この演算は、ある特定の時点における全ての要素を含んだ新たな並列トライを作成する。
これは、実質的にはそのトライのその時点での状態を捕捉したことと変わらない。
snapshot
演算は、並列トライの新しいルートを作成するだけだ。
後続の更新は並列トライのうち更新に関わる部分だけを遅延評価で再構築し他の部分には手を付けない。
まず、これはスナップショット演算に要素のコピーを伴わないため、演算が高価ではないということだ。
次に、コピーオンライト (copy-on-write) の最適化は平行トライの一部だけをコピーするため、後続の更新は水平にスケールする。
readOnlySnapshot
メソッドは、snapshot
メソッドよりも少しだけ効率が良いが、更新のできないリードオンリーなマップを返す。
このスナップショット機構を用いて、並行トライは逐次化可能で計算量が定数時間の、clear
メソッドも提供する。
並行トライとスナップショットの仕組みに関してさらに知りたい場合は、[1] と [2] を参照してほしい。

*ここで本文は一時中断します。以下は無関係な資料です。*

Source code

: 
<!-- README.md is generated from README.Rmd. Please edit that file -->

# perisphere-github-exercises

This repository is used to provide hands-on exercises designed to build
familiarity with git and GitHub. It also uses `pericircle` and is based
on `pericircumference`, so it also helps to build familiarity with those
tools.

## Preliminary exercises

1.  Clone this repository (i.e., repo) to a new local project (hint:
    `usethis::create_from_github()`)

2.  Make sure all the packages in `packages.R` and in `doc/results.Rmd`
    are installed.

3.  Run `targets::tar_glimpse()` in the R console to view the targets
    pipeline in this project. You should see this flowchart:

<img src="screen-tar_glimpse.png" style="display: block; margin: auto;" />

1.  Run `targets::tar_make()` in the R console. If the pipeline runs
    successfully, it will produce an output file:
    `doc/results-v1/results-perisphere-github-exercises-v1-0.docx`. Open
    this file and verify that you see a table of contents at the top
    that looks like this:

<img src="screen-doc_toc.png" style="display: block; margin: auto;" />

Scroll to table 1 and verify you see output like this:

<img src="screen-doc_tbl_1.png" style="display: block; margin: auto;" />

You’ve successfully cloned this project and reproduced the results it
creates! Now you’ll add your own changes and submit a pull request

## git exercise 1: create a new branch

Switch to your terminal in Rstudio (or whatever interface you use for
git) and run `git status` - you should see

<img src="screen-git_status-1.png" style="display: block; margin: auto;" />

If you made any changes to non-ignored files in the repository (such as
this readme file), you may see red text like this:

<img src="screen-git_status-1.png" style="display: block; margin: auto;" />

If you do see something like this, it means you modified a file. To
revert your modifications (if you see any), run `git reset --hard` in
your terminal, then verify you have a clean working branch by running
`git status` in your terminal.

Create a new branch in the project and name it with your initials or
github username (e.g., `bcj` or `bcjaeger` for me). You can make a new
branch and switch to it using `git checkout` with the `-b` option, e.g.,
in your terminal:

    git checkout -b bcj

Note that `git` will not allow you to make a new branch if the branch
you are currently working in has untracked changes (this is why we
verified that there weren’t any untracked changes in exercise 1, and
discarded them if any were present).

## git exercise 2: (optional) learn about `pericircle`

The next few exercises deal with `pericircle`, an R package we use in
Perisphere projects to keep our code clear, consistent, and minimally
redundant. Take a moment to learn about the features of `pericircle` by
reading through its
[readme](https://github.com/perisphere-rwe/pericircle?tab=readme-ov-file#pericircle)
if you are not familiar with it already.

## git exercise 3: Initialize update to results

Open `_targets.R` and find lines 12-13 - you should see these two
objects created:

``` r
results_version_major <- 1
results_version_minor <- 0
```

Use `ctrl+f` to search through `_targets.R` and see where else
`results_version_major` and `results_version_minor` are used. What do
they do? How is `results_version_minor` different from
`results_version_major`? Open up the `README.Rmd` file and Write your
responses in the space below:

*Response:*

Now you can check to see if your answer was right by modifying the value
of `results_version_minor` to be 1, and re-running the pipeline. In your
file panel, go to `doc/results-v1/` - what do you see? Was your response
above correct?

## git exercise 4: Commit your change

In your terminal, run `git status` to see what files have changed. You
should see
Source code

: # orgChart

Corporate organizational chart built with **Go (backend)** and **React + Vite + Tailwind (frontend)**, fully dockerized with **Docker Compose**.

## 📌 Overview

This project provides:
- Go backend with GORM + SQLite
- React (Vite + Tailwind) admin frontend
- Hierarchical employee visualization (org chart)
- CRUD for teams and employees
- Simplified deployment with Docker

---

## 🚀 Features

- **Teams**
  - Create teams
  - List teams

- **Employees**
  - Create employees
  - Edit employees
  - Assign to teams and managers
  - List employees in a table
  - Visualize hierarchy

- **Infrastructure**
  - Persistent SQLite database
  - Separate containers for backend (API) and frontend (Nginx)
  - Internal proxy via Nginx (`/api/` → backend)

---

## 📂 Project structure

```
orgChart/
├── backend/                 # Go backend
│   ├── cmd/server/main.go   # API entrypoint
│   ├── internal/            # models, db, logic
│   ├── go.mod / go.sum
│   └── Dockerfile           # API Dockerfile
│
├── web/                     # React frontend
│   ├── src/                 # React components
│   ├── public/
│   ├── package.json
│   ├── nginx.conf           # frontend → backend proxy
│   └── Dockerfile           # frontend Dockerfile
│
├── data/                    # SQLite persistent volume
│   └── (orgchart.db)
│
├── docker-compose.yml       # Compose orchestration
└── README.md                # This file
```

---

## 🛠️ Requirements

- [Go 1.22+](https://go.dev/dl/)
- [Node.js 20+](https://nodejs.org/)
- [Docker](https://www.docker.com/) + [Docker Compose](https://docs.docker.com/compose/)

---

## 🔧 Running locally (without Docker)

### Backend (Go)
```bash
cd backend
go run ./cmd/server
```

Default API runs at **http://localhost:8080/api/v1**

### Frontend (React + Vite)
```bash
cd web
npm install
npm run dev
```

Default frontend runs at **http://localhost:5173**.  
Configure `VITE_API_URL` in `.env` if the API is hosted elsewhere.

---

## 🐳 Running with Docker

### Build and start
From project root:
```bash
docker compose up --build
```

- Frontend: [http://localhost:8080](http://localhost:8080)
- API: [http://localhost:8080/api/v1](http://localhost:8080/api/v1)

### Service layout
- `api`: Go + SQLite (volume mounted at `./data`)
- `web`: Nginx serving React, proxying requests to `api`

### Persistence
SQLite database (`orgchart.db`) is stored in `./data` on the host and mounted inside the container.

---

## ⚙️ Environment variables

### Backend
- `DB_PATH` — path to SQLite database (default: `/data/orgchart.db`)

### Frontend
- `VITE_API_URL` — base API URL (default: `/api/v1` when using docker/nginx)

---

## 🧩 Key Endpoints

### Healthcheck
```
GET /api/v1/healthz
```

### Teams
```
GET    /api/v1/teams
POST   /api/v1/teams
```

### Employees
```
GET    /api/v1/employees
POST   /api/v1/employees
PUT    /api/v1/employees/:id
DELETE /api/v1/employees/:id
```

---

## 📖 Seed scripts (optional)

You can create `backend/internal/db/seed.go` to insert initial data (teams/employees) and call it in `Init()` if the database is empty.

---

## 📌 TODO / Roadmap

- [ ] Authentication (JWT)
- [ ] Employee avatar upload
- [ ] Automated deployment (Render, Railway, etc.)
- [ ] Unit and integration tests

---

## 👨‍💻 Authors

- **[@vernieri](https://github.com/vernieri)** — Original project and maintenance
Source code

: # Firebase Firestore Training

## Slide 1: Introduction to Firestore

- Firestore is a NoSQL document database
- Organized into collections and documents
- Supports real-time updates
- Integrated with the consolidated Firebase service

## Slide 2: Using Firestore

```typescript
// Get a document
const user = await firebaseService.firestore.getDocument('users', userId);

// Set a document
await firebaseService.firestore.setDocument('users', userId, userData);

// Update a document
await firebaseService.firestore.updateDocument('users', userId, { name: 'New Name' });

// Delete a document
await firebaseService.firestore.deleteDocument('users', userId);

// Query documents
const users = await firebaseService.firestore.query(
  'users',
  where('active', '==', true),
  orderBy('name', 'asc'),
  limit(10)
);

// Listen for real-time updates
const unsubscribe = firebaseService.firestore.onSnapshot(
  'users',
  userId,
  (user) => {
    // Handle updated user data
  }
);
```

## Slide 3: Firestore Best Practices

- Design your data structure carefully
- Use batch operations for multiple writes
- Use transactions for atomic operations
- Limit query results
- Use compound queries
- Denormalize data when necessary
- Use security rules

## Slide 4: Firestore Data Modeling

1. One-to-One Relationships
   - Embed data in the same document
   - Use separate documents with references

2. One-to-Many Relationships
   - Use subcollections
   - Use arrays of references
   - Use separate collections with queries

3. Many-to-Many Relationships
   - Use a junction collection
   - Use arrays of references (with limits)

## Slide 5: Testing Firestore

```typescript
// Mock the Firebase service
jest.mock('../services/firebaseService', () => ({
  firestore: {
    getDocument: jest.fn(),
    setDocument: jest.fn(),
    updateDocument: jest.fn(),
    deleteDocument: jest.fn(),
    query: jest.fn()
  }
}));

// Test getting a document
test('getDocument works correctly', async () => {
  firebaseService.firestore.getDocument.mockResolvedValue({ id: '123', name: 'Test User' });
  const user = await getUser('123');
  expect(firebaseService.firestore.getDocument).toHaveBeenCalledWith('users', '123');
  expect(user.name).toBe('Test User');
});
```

並行トライのイテレータはスナップショットに基づいている。 イテレータオブジェクトが作成される前に並行トライのスナップショットが取られるため、イテレータはスナップショットが作成された時点での要素のみを走査する。 当然、イテレータはリードオンリーなスナップショットを用いる。
size
演算もスナップショットに基づいている。
率直に実装すると、size
を呼び出した時点でイテレータ(つまり、スナップショット)が作り、全ての要素を走査しながら数えていくというふうになる。
そのため、size
を呼び出すたびに要素数に対して線形の時間を要することになる。
しかし、並行トライは異なる部分のサイズをキャッシュするように最適化されているため、size
の計算量はならし対数時間まで減少している。
実質的には、一度 size
を呼び出すと二回目以降の size
の呼び出しは、典型的には最後に size
が呼ばれた時点より更新された枝のサイズのみを再計算するというように、最小限の仕事のみを要するようになる。
さらに、並列並行トライのサイズ計算は並列的に実行される。